Congressional attention has followed. Multiple bills targeting PBM transparency and spread pricing have moved through committee stages in recent sessions, with proposals ranging from mandatory disclosure of rebate arrangements to outright bans on spread pricing in Medicaid programs. The challenge in passing comprehensive reform remains the lobbying infrastructure PBMs have built – the industry spends heavily in Washington, and the three dominant players are subsidiaries of massive healthcare conglomerates with diversified political relationships.
The Cost Argument – and Its Complications
The core claim PBMs make in their own defense is that they save the healthcare system money by negotiating discounts manufacturers would never offer to individual insurers or employers. There is real substance to this argument. The negotiated rebates PBMs extract from pharmaceutical companies do reduce net drug spending in some measurable ways, and smaller employers would have virtually no leverage in direct negotiations with large drug makers. The question is not whether PBMs generate any savings, but whether those savings reach patients or get absorbed further up the chain.
The structure of most PBM contracts determines who captures the benefit. When an employer or insurer negotiates a contract that passes rebates through to the plan, patients can see lower premiums or cost-sharing. When PBMs retain a portion of rebates as additional compensation – a common arrangement – the savings effectively disappear from the patient-facing side of the equation. The variation in contract structures across thousands of employer plans makes it nearly impossible to assess the net impact without the kind of data disclosure PBMs have consistently resisted.
Independent pharmacies have pressed this case loudly and with growing political success. Many smaller pharmacies have documented situations where PBM reimbursement rates fall below their acquisition cost for certain drugs – meaning they lose money on the transaction. The National Community Pharmacists Association has brought these cases repeatedly to Congress, and the FTC’s interim report corroborated many of the core complaints. Several states have already passed laws restricting below-cost reimbursements, though enforcement remains inconsistent.

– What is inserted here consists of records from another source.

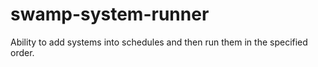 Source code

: # swamp-system-runner

Ability to add systems into schedules and then run them in the specified order.

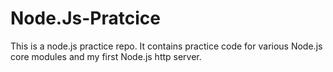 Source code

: # Node.Js-Pratcice
This is a node.js practice repo.
It contains practice code for various Node.js core modules and my first Node.js http server.
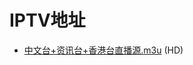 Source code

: # IPTV地址
- [中文台+资讯台+香港台直播源.m3u](https://raw.githubusercontent.com/YipSzeho/PHTV/master/live.m3u) (HD)
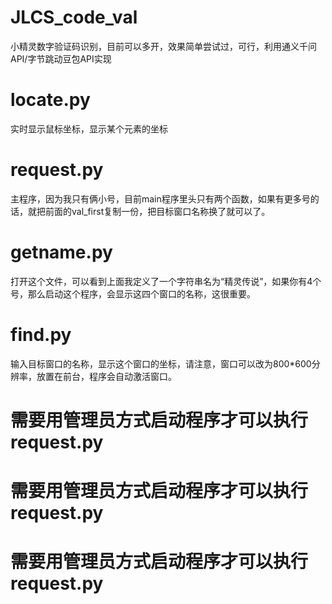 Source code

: # JLCS_code_val
小精灵数字验证码识别，目前可以多开，效果简单尝试过，可行，利用通义千问API/字节跳动豆包API实现

# locate.py
实时显示鼠标坐标，显示某个元素的坐标
# request.py
主程序，因为我只有俩小号，目前main程序里头只有两个函数，如果有更多号的话，就把前面的val_first复制一份，把目标窗口名称换了就可以了。
# getname.py
打开这个文件，可以看到上面我定义了一个字符串名为“精灵传说”，如果你有4个号，那么启动这个程序，会显示这四个窗口的名称，这很重要。
# find.py
输入目标窗口的名称，显示这个窗口的坐标，请注意，窗口可以改为800*600分辨率，放置在前台，程序会自动激活窗口。
# 需要用管理员方式启动程序才可以执行request.py
# 需要用管理员方式启动程序才可以执行request.py
# 需要用管理员方式启动程序才可以执行request.py


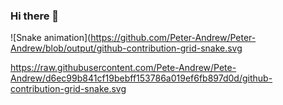 ### Hi there 👋

![Snake animation](https://github.com/Peter-Andrew/Peter-Andrew/blob/output/github-contribution-grid-snake.svg

https://raw.githubusercontent.com/Pete-Andrew/Pete-Andrew/d6ec99b841cf19bebff153786a019ef6fb897d0d/github-contribution-grid-snake.svg

<!--
**Pete-Andrew/Pete-Andrew** is a ✨ _special_ ✨ repository because its `README.md` (this file) appears on your GitHub profile.

Here are some ideas to get you started:

- 🔭 I’m currently working on ...
- 🌱 I’m currently learning ...
- 👯 I’m looking to collaborate on ...
- 🤔 I’m looking for help with ...
- 💬 Ask me about ...
- 📫 How to reach me: ...
- 😄 Pronouns: ...
- ⚡ Fun fact: ...
-->
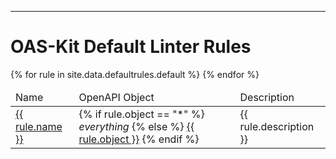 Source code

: ---

# OAS-Kit Default Linter Rules

<table class="table table-striped table-inverted">
  <thead>
    <tr>
      <td>Name</td>
      <td>OpenAPI Object</td>
      <td>Description</td>
    </tr>
  </thead>
  <tbody>
  {% for rule in site.data.defaultrules.default %}
  <tr>
    <td id="{{ rule.name }}">
      <a href="#{{ rule.name }}">{{ rule.name }}</a>
    </td>
    <td>
        {% if rule.object == "*" %}
        <em>everything</em>
        {% else %}
        <a href="https://spec.openapis.org/oas/v3.0.2.html#{{ rule.object }}-object">{{ rule.object }}</a>
        {% endif %}
    </td>
    <td>{{ rule.description }}</td>
  </tr>
  <!-- <tr>
    <td colspan=3>{{ rule.more | markdownify }}</td>
  </tr> -->
  {% endfor %}
  </tbody>
</table>

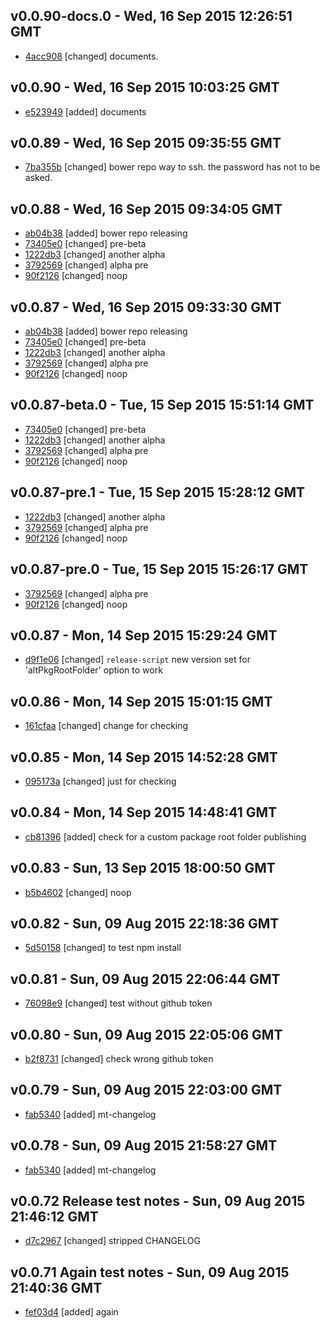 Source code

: v0.0.90-docs.0 - Wed, 16 Sep 2015 12:26:51 GMT
----------------------------------------------

- [4acc908](../../commit/4acc908) [changed] documents.



v0.0.90 - Wed, 16 Sep 2015 10:03:25 GMT
---------------------------------------

- [e523949](../../commit/e523949) [added] documents



v0.0.89 - Wed, 16 Sep 2015 09:35:55 GMT
---------------------------------------

- [7ba355b](../../commit/7ba355b) [changed] bower repo way to ssh. the password has not to be asked.



v0.0.88 - Wed, 16 Sep 2015 09:34:05 GMT
---------------------------------------

- [ab04b38](../../commit/ab04b38) [added] bower repo releasing
- [73405e0](../../commit/73405e0) [changed] pre-beta
- [1222db3](../../commit/1222db3) [changed] another alpha
- [3792569](../../commit/3792569) [changed] alpha pre
- [90f2126](../../commit/90f2126) [changed] noop



v0.0.87 - Wed, 16 Sep 2015 09:33:30 GMT
---------------------------------------

- [ab04b38](../../commit/ab04b38) [added] bower repo releasing
- [73405e0](../../commit/73405e0) [changed] pre-beta
- [1222db3](../../commit/1222db3) [changed] another alpha
- [3792569](../../commit/3792569) [changed] alpha pre
- [90f2126](../../commit/90f2126) [changed] noop



v0.0.87-beta.0 - Tue, 15 Sep 2015 15:51:14 GMT
----------------------------------------------

- [73405e0](../../commit/73405e0) [changed] pre-beta
- [1222db3](../../commit/1222db3) [changed] another alpha
- [3792569](../../commit/3792569) [changed] alpha pre
- [90f2126](../../commit/90f2126) [changed] noop



v0.0.87-pre.1 - Tue, 15 Sep 2015 15:28:12 GMT
---------------------------------------------

- [1222db3](../../commit/1222db3) [changed] another alpha
- [3792569](../../commit/3792569) [changed] alpha pre
- [90f2126](../../commit/90f2126) [changed] noop



v0.0.87-pre.0 - Tue, 15 Sep 2015 15:26:17 GMT
---------------------------------------------

- [3792569](../../commit/3792569) [changed] alpha pre
- [90f2126](../../commit/90f2126) [changed] noop



v0.0.87 - Mon, 14 Sep 2015 15:29:24 GMT
---------------------------------------

- [d9f1e06](../../commit/d9f1e06) [changed] `release-script` new version set for 'altPkgRootFolder' option to work



v0.0.86 - Mon, 14 Sep 2015 15:01:15 GMT
---------------------------------------

- [161cfaa](../../commit/161cfaa) [changed] change for checking



v0.0.85 - Mon, 14 Sep 2015 14:52:28 GMT
---------------------------------------

- [095173a](../../commit/095173a) [changed] just for checking



v0.0.84 - Mon, 14 Sep 2015 14:48:41 GMT
---------------------------------------

- [cb81396](../../commit/cb81396) [added] check for a custom package root folder publishing



v0.0.83 - Sun, 13 Sep 2015 18:00:50 GMT
---------------------------------------

- [b5b4602](../../commit/b5b4602) [changed] noop



v0.0.82 - Sun, 09 Aug 2015 22:18:36 GMT
---------------------------------------

- [5d50158](../../commit/5d50158) [changed] to test npm install



v0.0.81 - Sun, 09 Aug 2015 22:06:44 GMT
---------------------------------------

- [76098e9](../../commit/76098e9) [changed] test without github token



v0.0.80 - Sun, 09 Aug 2015 22:05:06 GMT
---------------------------------------

- [b2f8731](../../commit/b2f8731) [changed] check wrong github token



v0.0.79 - Sun, 09 Aug 2015 22:03:00 GMT
---------------------------------------

- [fab5340](../../commit/fab5340) [added] mt-changelog



v0.0.78 - Sun, 09 Aug 2015 21:58:27 GMT
---------------------------------------

- [fab5340](../../commit/fab5340) [added] mt-changelog



v0.0.72 Release test notes - Sun, 09 Aug 2015 21:46:12 GMT
----------------------------------------------------------

- [d7c2967](../../commit/d7c2967) [changed] stripped CHANGELOG


v0.0.71 Again test notes - Sun, 09 Aug 2015 21:40:36 GMT
--------------------------------------------------------

- [fef03d4](../../commit/fef03d4) [added] again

The most contentious near-term question involves insulin and other high-profile drugs where the gap between list price and net price after rebates has become a public flash point. When a drug has a list price of several hundred dollars but a net price after rebates far below that, the PBM model gets credit for the discount while patients who lack insurance or face high deductibles pay something close to the list price. This mismatch – where the rebate system produces savings that bypass the patient at the point of sale – has become the clearest illustration of what reform advocates argue is a structural flaw rather than a marginal inefficiency. Whether Congress can translate that specific grievance into workable legislation, given the complexity of the underlying contracts and the political durability of the industry’s lobbying operation, is a question that current bill counts in both chambers do not yet answer.
Frequently Asked Questions
What is a pharmacy benefit manager?
A pharmacy benefit manager, or PBM, is a company that manages prescription drug benefits on behalf of insurers, employers, and government programs, negotiating prices with manufacturers and reimbursing pharmacies.
Why are PBMs under federal scrutiny?
The FTC and Congress have raised concerns about spread pricing, opaque rebate arrangements, and practices that may disadvantage independent pharmacies and patients who pay out of pocket.